[Opening EXERCISE MATERIALS section]

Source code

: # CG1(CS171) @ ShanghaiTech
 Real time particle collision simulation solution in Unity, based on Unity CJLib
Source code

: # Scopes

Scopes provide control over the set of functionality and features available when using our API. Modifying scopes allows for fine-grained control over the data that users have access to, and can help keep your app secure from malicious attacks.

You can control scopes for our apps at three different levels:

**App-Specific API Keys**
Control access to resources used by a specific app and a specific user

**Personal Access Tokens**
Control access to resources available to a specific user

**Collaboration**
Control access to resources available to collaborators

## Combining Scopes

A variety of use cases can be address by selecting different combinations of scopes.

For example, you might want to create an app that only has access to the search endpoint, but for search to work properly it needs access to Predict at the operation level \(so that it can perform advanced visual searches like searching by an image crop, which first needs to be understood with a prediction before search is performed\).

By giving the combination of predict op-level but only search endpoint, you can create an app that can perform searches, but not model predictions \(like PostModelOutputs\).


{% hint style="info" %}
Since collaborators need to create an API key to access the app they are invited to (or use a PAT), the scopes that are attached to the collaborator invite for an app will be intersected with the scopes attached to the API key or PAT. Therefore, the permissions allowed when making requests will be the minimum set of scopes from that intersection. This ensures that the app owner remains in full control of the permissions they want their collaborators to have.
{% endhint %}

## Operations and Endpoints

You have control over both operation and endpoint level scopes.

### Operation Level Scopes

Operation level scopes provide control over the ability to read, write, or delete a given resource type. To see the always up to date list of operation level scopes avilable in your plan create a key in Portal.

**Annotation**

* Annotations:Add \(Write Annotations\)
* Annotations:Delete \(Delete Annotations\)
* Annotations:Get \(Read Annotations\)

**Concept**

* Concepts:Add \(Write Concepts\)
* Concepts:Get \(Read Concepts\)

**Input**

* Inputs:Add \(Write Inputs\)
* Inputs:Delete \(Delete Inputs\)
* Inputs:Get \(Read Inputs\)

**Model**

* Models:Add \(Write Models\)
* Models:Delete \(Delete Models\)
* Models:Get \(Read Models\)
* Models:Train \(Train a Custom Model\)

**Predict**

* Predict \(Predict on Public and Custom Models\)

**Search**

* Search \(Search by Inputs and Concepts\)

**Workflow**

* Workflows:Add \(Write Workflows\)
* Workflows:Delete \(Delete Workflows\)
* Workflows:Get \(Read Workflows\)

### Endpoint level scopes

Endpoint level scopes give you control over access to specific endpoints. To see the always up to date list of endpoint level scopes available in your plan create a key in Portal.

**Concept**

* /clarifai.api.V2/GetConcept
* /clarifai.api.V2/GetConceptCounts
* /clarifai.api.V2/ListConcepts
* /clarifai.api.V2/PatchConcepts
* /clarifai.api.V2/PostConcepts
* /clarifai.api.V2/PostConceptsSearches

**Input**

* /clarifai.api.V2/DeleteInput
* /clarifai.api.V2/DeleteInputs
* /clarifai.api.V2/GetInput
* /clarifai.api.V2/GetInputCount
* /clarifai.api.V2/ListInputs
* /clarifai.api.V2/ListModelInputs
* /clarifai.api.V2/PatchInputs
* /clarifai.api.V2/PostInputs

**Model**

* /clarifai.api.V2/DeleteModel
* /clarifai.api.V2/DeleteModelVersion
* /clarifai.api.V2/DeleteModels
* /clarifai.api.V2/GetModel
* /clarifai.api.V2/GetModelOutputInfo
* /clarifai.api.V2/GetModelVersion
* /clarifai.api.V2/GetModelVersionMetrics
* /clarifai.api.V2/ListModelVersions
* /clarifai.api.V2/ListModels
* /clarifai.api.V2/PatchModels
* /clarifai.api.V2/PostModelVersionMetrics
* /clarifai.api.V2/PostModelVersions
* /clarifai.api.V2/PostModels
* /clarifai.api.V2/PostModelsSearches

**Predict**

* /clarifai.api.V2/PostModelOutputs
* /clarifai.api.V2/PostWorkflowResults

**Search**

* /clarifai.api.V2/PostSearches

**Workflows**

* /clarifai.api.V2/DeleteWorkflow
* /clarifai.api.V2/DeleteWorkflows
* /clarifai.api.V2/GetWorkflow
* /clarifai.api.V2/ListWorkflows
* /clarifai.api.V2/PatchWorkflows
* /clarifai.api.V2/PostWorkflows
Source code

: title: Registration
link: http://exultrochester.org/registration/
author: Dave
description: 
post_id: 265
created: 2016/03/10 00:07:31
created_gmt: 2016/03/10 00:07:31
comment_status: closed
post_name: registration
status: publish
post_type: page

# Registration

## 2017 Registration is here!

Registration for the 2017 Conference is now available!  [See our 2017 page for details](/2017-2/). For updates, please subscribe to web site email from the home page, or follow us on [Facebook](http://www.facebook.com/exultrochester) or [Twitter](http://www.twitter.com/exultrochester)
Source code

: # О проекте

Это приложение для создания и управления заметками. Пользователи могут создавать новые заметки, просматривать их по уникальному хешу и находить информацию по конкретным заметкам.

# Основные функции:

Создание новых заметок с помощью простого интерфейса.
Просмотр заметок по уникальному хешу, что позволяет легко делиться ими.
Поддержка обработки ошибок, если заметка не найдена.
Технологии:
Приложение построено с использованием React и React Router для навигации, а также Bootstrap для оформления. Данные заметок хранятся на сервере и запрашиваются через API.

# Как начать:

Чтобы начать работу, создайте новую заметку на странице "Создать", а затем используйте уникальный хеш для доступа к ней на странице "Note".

[Closing EXERCISE MATERIALS section]

-- EXERCISE GOAL --
With the line that has "Control access to resources available to a" as the first and the line that has "A variety of" as the last, repeat exactly that run of lines above and no more.

-- REPLY --
Control access to resources available to a specific user

**Collaboration**
Control access to resources available to collaborators

## Combining Scopes

A variety of use cases can be address by selecting different combinations of scopes.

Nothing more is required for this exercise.